Die Ableitung der Erwartungswerte erfolgt unter Einbezug von Eintrittswahrscheinlichkeiten aller möglichen Szenarien. Somit sollten periodenspezifische Ausfallwahrscheinlichkeiten und damit verbundene Insolvenzrisiken hier vollständig berücksichtigt werden.

FK-Kosten

Die Fremdkapitalkosten stellen einen gewogenen Durchschnitt der Kostensätze der bezogenen Fremdkapitalformen des Unternehmens dar. Im Falle hoch verschuldeter Unternehmen beinhalten diese in der Regel Risikoaufschläge, welche Fremdkapitalgeber aufgrund vorherrschender Ausfallrisiken vornehmen. Dies hat zur Folge, dass die Fremdkapitalkosten eines hoch verschuldeten Unternehmens die am Markt beobachtbaren Renditeforderungen in der Regel übersteigen. Da die Ausfallrisiken bereits in den künftigen Zuflüssen vollständig abgebildet sind müssen die Fremdkapitalkosten um Ausfallrisiken bereinigt werden. In der Praxis ist das jedoch nur selten möglich, da die Höhe der jeweiligen Risikoaufschläge meist intransparent ist. Zur Vereinfachung rät der IDW in diesem Fall Fremdkapitalkosten von normal verschuldeten Vergleichsunternehmen heranzuziehen.

EK-Kosten

Durch Anwendung des Capital Asset Pricing Modells (CAPM) zur Ableitung der Eigenkapitalkosten wird der Verschuldungsgrad und das damit verbundene Kapitalstrukturrisiko über die Berücksichtigung eines verschuldeten Betafaktors in den Eigenkapitalkosten berücksichtigt.

Sonderfall Sanierung: Bewertung überhöht verschuldeter Unternehmen

Kann ein Unternehmen ohne erfolgreiche finanzielle Sanierungsmaßnahmen mittelfristig nicht fortgeführt werden, handelt es sich um ein überhöht verschuldetes Unternehmen im Sinne des IDW Praxishinweis.

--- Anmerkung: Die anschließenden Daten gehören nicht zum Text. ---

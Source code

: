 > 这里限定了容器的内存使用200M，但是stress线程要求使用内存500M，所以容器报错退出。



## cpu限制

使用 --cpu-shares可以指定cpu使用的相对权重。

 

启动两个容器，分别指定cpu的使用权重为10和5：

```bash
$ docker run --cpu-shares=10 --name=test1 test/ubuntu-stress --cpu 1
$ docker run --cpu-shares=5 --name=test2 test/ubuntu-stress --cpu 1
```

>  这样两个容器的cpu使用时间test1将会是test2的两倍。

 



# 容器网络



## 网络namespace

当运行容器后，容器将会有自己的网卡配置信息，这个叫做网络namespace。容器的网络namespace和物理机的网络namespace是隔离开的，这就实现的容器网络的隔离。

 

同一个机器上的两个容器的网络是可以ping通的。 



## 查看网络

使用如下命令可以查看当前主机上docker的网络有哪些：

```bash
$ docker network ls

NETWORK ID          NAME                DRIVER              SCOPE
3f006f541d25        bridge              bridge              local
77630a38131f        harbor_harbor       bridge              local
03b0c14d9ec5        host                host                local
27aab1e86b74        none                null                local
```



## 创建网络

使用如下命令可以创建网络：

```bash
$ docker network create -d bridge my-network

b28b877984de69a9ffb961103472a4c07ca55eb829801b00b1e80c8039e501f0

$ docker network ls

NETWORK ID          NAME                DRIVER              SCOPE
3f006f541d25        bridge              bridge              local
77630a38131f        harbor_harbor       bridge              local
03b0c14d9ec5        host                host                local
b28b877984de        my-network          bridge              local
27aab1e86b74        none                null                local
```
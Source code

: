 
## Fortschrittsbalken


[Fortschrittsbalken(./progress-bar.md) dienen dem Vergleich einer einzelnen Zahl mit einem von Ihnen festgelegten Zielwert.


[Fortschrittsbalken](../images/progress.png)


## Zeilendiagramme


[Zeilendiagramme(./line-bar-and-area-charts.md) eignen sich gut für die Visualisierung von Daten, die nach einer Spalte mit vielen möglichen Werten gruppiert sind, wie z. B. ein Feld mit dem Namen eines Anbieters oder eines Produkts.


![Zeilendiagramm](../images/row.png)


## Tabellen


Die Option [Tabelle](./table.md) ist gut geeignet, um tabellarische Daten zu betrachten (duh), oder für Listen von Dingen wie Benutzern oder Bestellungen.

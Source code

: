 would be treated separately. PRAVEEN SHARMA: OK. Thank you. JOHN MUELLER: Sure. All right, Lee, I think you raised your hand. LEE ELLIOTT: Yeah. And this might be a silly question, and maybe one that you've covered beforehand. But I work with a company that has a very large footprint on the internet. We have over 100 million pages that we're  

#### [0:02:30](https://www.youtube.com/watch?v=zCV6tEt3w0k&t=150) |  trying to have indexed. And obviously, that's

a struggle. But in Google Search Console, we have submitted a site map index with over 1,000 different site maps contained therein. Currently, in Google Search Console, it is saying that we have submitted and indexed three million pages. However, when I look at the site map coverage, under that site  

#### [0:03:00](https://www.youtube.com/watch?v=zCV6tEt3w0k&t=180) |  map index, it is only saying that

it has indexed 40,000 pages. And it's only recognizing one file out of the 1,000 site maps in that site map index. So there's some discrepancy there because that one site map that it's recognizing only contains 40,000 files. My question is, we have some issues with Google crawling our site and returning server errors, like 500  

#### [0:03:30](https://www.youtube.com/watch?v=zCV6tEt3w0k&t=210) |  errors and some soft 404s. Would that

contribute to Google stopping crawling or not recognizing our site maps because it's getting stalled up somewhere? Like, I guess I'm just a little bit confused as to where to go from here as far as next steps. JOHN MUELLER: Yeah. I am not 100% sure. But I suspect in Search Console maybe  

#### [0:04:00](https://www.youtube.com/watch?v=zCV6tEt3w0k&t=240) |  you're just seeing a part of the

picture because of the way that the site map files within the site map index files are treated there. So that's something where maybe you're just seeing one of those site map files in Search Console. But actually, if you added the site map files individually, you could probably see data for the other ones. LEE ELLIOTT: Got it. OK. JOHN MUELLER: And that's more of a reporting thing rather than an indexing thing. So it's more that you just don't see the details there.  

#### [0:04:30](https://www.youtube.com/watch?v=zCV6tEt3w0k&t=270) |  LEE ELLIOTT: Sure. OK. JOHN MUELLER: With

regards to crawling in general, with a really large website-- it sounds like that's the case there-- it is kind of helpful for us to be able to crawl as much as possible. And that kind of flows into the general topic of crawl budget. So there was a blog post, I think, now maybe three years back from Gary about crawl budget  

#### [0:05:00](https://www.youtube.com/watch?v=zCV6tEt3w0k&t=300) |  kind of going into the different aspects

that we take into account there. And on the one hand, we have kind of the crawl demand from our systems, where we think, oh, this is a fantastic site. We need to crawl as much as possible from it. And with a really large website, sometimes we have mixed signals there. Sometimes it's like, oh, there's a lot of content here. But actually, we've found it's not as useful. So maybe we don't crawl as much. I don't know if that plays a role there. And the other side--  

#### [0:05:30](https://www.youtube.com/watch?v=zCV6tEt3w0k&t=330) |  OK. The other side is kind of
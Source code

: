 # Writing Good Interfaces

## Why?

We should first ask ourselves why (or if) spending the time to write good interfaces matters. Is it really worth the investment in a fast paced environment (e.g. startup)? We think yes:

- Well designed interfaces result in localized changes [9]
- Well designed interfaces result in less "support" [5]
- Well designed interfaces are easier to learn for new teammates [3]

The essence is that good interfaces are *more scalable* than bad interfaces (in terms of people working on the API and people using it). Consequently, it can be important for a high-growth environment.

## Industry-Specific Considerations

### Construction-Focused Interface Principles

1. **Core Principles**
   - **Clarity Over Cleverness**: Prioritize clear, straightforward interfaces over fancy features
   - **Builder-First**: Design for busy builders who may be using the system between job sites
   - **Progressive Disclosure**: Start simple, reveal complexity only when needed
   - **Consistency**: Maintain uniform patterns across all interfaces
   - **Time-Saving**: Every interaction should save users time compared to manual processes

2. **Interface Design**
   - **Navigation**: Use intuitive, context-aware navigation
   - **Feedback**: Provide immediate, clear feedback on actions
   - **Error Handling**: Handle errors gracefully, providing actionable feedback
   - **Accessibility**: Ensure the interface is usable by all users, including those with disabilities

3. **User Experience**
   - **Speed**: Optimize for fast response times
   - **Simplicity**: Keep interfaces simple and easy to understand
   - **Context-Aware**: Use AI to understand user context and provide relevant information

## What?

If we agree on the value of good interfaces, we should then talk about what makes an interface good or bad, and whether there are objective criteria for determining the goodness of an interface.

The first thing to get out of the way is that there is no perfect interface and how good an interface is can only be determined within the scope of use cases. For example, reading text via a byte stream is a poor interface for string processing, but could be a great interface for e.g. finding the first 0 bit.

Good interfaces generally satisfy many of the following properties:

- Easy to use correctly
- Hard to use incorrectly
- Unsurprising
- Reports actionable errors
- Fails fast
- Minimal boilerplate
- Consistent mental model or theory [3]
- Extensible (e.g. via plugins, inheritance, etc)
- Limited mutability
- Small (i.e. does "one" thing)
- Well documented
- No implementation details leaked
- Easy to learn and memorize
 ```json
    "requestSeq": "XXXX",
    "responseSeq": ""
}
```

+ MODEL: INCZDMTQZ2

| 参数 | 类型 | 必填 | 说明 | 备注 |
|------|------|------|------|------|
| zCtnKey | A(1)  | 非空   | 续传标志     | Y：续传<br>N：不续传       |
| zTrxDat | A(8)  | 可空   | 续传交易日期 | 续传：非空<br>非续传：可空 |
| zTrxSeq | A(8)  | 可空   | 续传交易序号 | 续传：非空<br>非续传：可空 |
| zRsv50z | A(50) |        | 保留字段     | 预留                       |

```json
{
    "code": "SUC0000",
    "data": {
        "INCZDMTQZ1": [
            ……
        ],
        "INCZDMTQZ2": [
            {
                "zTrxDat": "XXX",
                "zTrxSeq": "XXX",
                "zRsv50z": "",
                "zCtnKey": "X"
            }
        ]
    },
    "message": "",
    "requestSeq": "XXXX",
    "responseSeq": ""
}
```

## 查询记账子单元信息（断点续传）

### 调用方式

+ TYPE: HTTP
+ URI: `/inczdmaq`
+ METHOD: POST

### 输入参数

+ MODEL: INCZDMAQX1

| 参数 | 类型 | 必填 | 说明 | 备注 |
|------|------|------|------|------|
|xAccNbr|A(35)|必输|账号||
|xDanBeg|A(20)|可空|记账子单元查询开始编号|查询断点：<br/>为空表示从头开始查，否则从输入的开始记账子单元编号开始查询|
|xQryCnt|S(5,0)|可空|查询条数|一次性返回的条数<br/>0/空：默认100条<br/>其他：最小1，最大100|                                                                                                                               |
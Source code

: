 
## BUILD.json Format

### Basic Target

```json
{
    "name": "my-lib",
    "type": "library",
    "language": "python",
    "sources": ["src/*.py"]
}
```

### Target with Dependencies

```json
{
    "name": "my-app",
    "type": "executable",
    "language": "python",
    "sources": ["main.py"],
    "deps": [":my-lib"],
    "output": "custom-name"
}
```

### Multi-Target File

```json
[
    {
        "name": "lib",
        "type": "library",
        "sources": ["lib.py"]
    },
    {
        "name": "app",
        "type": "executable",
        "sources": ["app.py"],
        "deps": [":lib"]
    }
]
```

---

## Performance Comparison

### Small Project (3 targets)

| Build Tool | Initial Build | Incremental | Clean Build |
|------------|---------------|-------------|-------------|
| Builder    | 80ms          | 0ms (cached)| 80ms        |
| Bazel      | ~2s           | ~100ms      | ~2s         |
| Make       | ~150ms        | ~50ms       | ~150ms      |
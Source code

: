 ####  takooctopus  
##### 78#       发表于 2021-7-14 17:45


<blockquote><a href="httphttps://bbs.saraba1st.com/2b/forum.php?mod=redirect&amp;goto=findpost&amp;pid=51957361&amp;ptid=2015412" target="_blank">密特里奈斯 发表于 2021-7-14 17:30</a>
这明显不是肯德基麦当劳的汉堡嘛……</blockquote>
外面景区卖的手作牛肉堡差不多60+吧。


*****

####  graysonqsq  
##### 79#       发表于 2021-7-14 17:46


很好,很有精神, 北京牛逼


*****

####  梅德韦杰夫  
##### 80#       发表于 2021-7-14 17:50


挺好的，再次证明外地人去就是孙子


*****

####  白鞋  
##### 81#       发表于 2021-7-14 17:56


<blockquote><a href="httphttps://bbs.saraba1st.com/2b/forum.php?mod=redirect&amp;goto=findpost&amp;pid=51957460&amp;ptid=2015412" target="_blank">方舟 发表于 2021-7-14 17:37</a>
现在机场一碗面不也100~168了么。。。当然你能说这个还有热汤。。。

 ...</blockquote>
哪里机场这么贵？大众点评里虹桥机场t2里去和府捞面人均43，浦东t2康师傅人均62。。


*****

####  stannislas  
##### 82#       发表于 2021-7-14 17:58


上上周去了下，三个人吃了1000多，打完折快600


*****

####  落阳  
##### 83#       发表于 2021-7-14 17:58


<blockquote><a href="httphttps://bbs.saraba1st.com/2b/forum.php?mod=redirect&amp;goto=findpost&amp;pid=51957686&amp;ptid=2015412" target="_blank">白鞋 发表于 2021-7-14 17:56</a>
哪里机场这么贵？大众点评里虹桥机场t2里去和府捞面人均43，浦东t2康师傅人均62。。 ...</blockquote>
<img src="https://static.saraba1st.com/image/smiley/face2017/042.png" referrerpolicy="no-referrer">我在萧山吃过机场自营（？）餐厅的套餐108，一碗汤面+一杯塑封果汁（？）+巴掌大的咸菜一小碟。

Die Bewertung eines solchen Unternehmens unterliegt zusätzlicher Aufgabenstellungen.

Zunächst ist zu prüfen, ob geplante Sanierungsmaßnahmen zum Bewertungszeitpunkt bereits hinreichend konkretisiert wurden. Ist dies nicht der Fall, sind subjektive Grenzpreise der einzelnen Kapitalgeber festzustellen. Die Ermittlung eines objektivierten Unternehmenswerts kommt in diesem Fall nicht in Frage.

Zudem gilt es zu analysieren, ob zum Bewertungszeitpunkt bereits insolvenzrechtliche Antragspflichten bestehen, wodurch sich die rechtlichen Rahmenbedingungen verändern und eine Bewertung auf Basis des bestehenden Unternehmenskonzepts nicht mehr sachgerecht ist.

Sofern keine insolvenzrechtlichen Antragspflichten zum Bewertungsstichtag bestehen und sich geplante Sanierungsmaßnahmen bereits ausreichend konkretisiert haben, kann ein objektivierter Unternehmenswert abgeleitet werden. Dies erfolgt analog zum beschriebenen Vorgehen für hoch verschuldete Unternehmen.

Die konsistente und transparente Berücksichtigung von Sanierungsmaßnahmen sowie direkter1 und indirekter2 Kosten der überhöhten Verschuldung innerhalb der Unternehmensplanung stellt dabei eine Besonderheit der Bewertung dar.

1 Kosten in unmittelbarer Verbindung zu einem Insolvenzverfahren (z.B. Insolvenzverwalterkosten)

2 Kosten, die aus der wirtschaftlichen Krise des Unternehmens resultieren ((z.B. die Einräumung kürzerer Zahlungsziele der Lieferanten)

Long Story Short

Der Verschuldungsgrad hat sowohl Auswirkungen auf das Kapitalstrukturrisiko als auch auf die zu erwartenden Zahlungsströme des Unternehmens insgesamt (Ausfallrisiko im weiteren Sinne). Die Berücksichtigung der aktuellen Entwicklungen in der Bewertungspraxis ist geboten aber auch mit praktischen Schwierigkeiten verbunden.